In June 1928, at the age of 57, Tsunesaburo Makiguchi, a forward-thinking educator, took faith in Nichiren Buddhism at the urging of a friend. Writing of this decision, he said, “With an indescribable joy, I completely changed the way I had lived for almost 60 years.”[1]
With this inner awakening, he set out to realize “a bold aspiration,”[2] establishing the Soka Kyoiku Gakkai (Value-Creating Education Society) with his disciple Josei Toda on Nov. 18, 1930.
What originally started as a group of educators focused on the happiness of students gradually expanded its scope to the happiness of all people, growing into a bold religious movement based on the life-affirming philosophy of Nichiren Buddhism.

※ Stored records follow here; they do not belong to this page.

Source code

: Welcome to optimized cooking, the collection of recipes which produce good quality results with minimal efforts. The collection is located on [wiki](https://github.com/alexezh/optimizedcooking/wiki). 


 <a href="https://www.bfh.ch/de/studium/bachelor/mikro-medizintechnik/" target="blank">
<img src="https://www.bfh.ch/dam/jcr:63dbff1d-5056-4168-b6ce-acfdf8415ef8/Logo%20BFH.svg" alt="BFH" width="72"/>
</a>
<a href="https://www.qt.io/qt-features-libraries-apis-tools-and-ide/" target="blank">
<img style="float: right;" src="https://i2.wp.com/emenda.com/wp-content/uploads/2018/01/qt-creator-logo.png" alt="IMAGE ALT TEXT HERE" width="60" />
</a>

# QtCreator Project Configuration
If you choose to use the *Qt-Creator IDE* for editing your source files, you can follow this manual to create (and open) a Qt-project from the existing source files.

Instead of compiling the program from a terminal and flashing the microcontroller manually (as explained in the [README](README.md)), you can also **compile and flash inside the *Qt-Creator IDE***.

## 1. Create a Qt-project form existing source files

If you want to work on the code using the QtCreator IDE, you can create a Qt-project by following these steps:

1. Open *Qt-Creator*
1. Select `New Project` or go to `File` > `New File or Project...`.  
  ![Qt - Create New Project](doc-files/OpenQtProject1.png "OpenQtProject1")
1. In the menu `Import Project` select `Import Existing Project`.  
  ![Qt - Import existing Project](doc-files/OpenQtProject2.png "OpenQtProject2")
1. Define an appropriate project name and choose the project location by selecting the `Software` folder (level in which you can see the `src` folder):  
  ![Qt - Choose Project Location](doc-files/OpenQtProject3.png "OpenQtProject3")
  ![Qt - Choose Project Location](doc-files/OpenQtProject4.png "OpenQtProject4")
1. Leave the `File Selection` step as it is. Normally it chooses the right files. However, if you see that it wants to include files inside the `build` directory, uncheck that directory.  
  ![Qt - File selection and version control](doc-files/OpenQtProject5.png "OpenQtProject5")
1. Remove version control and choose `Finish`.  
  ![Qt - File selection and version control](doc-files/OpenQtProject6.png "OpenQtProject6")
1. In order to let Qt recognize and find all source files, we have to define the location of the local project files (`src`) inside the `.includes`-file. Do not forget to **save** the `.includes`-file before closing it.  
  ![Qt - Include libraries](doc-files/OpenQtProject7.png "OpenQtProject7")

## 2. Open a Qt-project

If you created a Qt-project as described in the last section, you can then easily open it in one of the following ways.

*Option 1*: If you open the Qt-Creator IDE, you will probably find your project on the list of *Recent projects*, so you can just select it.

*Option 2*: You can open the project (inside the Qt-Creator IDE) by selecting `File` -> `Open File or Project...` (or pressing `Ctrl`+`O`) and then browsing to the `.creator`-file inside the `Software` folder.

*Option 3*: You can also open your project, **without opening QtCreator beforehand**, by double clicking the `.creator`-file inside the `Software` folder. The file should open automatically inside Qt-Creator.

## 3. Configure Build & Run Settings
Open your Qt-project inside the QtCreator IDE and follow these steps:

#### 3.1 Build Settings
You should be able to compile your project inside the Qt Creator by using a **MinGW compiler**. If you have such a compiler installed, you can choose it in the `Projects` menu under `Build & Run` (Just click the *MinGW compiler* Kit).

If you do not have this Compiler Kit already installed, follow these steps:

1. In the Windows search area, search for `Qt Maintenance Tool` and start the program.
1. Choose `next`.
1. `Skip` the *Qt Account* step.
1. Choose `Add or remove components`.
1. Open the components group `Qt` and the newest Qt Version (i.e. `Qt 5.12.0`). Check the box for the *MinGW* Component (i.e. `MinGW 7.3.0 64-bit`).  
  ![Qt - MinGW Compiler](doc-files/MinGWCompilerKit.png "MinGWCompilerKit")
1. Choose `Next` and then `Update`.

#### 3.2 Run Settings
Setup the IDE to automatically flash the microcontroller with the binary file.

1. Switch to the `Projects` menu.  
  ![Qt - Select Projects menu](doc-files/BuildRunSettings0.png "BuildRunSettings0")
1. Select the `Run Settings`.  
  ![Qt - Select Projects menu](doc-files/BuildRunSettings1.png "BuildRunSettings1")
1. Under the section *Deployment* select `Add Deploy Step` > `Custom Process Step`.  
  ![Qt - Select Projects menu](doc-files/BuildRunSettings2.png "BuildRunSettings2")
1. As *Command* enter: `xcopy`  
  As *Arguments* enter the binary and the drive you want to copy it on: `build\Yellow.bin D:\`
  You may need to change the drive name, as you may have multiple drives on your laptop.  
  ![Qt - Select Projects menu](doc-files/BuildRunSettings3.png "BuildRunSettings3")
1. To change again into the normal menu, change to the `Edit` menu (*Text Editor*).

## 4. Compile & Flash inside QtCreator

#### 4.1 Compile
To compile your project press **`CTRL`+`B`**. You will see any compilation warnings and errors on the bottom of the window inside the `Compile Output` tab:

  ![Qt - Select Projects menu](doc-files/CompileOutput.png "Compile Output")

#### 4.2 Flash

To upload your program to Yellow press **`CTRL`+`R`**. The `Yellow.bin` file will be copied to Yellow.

Makiguchi traveled throughout Japan despite his age to spread Nichiren Buddhism, holding discussion meetings in people’s homes.
Ikeda Sensei recounts:
Mr. Makiguchi also readily went anywhere to meet with even a single individual. Once, he traveled all the way to Kagoshima [in Kyushu, Japan’s southwesternmost main island] to meet and speak with the parents of a young man who had joined the Soka Kyoiku Gakkai in Tokyo. It was an extremely long journey by third-class train car, and it must have been very hard on a man of his advanced age. But for the sake of Buddhism, he was prepared to spare no pains. Through his great sincerity, he was able to deepen the parents’ understanding of Nichiren Buddhism.[3]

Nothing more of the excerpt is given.